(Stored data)
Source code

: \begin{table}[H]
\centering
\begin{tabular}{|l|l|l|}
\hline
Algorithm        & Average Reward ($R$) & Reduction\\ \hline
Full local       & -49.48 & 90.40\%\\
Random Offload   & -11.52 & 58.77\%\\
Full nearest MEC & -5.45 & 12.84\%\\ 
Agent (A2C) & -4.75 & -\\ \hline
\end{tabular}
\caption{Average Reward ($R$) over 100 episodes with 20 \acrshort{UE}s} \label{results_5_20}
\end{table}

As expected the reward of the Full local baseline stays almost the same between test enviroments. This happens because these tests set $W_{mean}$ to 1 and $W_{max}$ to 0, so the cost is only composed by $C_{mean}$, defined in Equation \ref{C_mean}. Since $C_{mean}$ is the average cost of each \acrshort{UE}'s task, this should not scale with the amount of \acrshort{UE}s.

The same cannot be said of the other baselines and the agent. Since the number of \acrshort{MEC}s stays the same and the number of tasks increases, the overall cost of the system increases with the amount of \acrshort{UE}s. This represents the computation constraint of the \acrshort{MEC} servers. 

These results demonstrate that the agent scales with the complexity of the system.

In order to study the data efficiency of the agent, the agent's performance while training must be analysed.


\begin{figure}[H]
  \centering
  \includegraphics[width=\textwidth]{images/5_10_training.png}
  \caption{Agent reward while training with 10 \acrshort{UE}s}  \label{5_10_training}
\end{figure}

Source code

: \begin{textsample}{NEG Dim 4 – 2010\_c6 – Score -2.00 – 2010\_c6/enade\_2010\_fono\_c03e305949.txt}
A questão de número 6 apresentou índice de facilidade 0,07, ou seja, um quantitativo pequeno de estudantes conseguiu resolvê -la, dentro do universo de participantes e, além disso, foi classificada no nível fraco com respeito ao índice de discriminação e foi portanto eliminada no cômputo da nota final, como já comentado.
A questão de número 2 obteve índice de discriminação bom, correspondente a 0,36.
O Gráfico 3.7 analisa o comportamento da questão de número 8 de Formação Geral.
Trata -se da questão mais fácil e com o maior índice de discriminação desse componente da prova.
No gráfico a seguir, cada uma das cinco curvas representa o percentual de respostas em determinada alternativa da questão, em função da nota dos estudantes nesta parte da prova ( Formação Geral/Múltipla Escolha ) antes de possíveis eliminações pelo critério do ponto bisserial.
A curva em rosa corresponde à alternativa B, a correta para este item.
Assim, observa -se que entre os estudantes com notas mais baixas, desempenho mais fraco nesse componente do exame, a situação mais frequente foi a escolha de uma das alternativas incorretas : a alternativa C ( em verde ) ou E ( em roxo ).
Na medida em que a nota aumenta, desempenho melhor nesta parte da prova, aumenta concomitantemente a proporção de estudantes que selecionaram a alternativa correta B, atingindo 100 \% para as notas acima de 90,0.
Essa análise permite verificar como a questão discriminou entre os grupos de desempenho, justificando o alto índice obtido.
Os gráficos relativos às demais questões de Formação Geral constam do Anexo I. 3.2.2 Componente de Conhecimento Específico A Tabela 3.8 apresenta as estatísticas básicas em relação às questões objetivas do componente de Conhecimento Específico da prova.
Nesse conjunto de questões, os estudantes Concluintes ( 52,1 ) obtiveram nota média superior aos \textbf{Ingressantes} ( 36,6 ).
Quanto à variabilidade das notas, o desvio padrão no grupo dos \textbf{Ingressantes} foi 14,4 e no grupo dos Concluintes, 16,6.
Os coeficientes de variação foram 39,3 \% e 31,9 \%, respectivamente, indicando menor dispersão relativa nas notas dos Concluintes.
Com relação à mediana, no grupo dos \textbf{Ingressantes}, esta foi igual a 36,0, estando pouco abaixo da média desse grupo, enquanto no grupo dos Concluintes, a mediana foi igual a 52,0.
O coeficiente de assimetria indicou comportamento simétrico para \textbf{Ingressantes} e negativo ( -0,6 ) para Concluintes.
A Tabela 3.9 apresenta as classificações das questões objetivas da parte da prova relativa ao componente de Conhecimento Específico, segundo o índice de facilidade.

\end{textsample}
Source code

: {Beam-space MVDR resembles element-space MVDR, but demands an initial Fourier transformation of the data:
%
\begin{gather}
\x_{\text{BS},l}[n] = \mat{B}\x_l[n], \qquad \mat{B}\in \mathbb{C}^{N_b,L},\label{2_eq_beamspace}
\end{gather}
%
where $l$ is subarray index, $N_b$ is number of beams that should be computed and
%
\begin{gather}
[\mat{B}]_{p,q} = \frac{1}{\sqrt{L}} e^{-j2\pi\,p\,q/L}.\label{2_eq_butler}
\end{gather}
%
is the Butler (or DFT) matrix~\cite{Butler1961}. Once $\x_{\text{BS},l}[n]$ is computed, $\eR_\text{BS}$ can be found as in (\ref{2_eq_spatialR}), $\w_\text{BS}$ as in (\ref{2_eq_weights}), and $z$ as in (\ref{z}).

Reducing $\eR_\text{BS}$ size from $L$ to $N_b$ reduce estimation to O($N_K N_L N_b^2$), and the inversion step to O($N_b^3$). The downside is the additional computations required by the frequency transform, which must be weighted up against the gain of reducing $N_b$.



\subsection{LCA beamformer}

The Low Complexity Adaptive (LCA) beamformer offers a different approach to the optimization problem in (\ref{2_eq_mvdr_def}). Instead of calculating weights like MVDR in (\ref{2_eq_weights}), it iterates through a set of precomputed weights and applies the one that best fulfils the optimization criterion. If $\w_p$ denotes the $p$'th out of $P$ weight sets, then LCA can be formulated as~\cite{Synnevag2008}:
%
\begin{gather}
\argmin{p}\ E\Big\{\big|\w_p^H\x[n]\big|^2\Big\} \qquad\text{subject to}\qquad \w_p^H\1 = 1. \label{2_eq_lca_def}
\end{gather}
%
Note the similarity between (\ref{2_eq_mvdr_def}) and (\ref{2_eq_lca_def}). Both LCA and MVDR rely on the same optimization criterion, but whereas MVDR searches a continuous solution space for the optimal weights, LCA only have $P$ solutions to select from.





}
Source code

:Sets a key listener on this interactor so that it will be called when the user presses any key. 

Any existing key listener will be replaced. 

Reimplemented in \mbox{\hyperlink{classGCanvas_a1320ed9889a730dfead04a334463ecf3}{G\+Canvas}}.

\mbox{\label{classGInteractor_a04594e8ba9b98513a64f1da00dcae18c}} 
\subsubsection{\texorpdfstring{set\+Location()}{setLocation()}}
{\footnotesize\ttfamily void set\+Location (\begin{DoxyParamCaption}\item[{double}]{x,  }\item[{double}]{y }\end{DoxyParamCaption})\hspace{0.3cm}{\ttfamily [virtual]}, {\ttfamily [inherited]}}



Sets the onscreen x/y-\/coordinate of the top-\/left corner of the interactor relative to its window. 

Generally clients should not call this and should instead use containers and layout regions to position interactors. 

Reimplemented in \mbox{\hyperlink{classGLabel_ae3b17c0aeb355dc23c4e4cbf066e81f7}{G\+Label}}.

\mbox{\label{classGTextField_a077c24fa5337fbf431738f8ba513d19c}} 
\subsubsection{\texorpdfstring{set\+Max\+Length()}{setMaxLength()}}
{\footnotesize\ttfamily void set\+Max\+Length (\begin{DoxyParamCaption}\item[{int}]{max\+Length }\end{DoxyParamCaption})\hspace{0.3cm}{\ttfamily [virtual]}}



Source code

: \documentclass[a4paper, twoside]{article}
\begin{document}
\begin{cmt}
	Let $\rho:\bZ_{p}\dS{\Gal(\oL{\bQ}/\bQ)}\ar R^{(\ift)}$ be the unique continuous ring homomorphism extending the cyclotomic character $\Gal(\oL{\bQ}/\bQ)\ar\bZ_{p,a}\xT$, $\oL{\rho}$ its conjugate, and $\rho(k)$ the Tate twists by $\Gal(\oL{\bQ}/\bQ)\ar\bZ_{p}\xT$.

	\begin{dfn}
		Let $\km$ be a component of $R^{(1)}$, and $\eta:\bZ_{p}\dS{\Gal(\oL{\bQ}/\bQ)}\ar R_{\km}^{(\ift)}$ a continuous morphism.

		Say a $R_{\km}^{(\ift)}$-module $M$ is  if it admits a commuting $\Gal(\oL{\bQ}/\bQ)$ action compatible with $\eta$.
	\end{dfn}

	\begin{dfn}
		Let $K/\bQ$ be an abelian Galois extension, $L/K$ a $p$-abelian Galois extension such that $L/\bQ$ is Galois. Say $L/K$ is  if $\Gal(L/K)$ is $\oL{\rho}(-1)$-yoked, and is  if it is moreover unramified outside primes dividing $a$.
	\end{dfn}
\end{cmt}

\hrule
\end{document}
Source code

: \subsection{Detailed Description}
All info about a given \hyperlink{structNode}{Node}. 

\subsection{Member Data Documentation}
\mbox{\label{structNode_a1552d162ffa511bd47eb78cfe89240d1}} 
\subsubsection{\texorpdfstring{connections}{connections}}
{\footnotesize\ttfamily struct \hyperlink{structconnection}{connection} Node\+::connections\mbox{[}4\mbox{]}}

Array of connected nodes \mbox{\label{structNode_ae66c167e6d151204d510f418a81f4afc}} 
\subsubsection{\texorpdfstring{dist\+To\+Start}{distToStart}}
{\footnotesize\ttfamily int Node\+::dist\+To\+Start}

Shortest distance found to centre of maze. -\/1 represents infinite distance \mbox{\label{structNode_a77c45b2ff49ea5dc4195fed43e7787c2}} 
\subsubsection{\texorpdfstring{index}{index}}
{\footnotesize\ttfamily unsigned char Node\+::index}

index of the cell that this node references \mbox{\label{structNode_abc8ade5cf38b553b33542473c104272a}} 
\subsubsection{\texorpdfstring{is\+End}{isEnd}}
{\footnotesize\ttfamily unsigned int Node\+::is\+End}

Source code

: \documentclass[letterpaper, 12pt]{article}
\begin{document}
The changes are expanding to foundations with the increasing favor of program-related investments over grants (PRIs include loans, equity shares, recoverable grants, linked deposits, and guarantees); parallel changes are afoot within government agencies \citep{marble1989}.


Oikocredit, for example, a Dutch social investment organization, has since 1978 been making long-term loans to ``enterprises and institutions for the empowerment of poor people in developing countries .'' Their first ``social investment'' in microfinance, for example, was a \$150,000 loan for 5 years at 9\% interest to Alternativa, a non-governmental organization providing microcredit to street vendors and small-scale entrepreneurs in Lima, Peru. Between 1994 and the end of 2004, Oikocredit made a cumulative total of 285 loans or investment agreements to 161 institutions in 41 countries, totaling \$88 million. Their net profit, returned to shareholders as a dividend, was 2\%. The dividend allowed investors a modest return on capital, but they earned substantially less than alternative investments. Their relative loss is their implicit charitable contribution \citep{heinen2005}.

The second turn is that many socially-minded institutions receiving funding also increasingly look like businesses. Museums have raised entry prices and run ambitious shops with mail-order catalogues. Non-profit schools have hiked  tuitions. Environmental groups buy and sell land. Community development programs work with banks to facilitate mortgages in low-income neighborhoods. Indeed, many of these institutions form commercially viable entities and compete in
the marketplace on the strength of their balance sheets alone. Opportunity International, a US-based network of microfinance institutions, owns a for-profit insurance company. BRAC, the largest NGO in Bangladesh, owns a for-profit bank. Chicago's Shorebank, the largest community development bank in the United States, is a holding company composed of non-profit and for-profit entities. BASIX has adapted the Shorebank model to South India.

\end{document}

WORK TASK:
Take the records above and return, word for word, only the lines that fall from the line with "As expected the" to the line with "The same cannot", both of them included.

ANSWER SPACE:
As expected the reward of the Full local baseline stays almost the same between test enviroments. This happens because these tests set $W_{mean}$ to 1 and $W_{max}$ to 0, so the cost is only composed by $C_{mean}$, defined in Equation \ref{C_mean}. Since $C_{mean}$ is the average cost of each \acrshort{UE}'s task, this should not scale with the amount of \acrshort{UE}s.

The same cannot be said of the other baselines and the agent. Since the number of \acrshort{MEC}s stays the same and the number of tasks increases, the overall cost of the system increases with the amount of \acrshort{UE}s. This represents the computation constraint of the \acrshort{MEC} servers. 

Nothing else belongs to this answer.